◆ **Collected data**
------
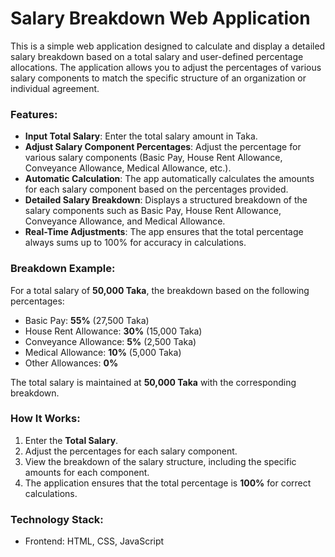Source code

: # Salary Breakdown Web Application

This is a simple web application designed to calculate and display a detailed salary breakdown based on a total salary and user-defined percentage allocations. The application allows you to adjust the percentages of various salary components to match the specific structure of an organization or individual agreement.

### Features:
- **Input Total Salary**: Enter the total salary amount in Taka.
- **Adjust Salary Component Percentages**: Adjust the percentage for various salary components (Basic Pay, House Rent Allowance, Conveyance Allowance, Medical Allowance, etc.).
- **Automatic Calculation**: The app automatically calculates the amounts for each salary component based on the percentages provided.
- **Detailed Salary Breakdown**: Displays a structured breakdown of the salary components such as Basic Pay, House Rent Allowance, Conveyance Allowance, and Medical Allowance.
- **Real-Time Adjustments**: The app ensures that the total percentage always sums up to 100% for accuracy in calculations.

### Breakdown Example:
For a total salary of **50,000 Taka**, the breakdown based on the following percentages:
- Basic Pay: **55%** (27,500 Taka)
- House Rent Allowance: **30%** (15,000 Taka)
- Conveyance Allowance: **5%** (2,500 Taka)
- Medical Allowance: **10%** (5,000 Taka)
- Other Allowances: **0%**

The total salary is maintained at **50,000 Taka** with the corresponding breakdown.

### How It Works:
1. Enter the **Total Salary**.
2. Adjust the percentages for each salary component.
3. View the breakdown of the salary structure, including the specific amounts for each component.
4. The application ensures that the total percentage is **100%** for correct calculations.

### Technology Stack:
- Frontend: HTML, CSS, JavaScript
------
◆ **Description of the task**
Restate every line above word for word. Do not carry over the images.

◆ **Answer space**
Source code

: # Salary Breakdown Web Application

This is a simple web application designed to calculate and display a detailed salary breakdown based on a total salary and user-defined percentage allocations. The application allows you to adjust the percentages of various salary components to match the specific structure of an organization or individual agreement.

### Features:
- **Input Total Salary**: Enter the total salary amount in Taka.
- **Adjust Salary Component Percentages**: Adjust the percentage for various salary components (Basic Pay, House Rent Allowance, Conveyance Allowance, Medical Allowance, etc.).
- **Automatic Calculation**: The app automatically calculates the amounts for each salary component based on the percentages provided.
- **Detailed Salary Breakdown**: Displays a structured breakdown of the salary components such as Basic Pay, House Rent Allowance, Conveyance Allowance, and Medical Allowance.
- **Real-Time Adjustments**: The app ensures that the total percentage always sums up to 100% for accuracy in calculations.

### Breakdown Example:
For a total salary of **50,000 Taka**, the breakdown based on the following percentages:
- Basic Pay: **55%** (27,500 Taka)
- House Rent Allowance: **30%** (15,000 Taka)
- Conveyance Allowance: **5%** (2,500 Taka)
- Medical Allowance: **10%** (5,000 Taka)
- Other Allowances: **0%**

The total salary is maintained at **50,000 Taka** with the corresponding breakdown.

### How It Works:
1. Enter the **Total Salary**.
2. Adjust the percentages for each salary component.
3. View the breakdown of the salary structure, including the specific amounts for each component.
4. The application ensures that the total percentage is **100%** for correct calculations.

### Technology Stack:
- Frontend: HTML, CSS, JavaScript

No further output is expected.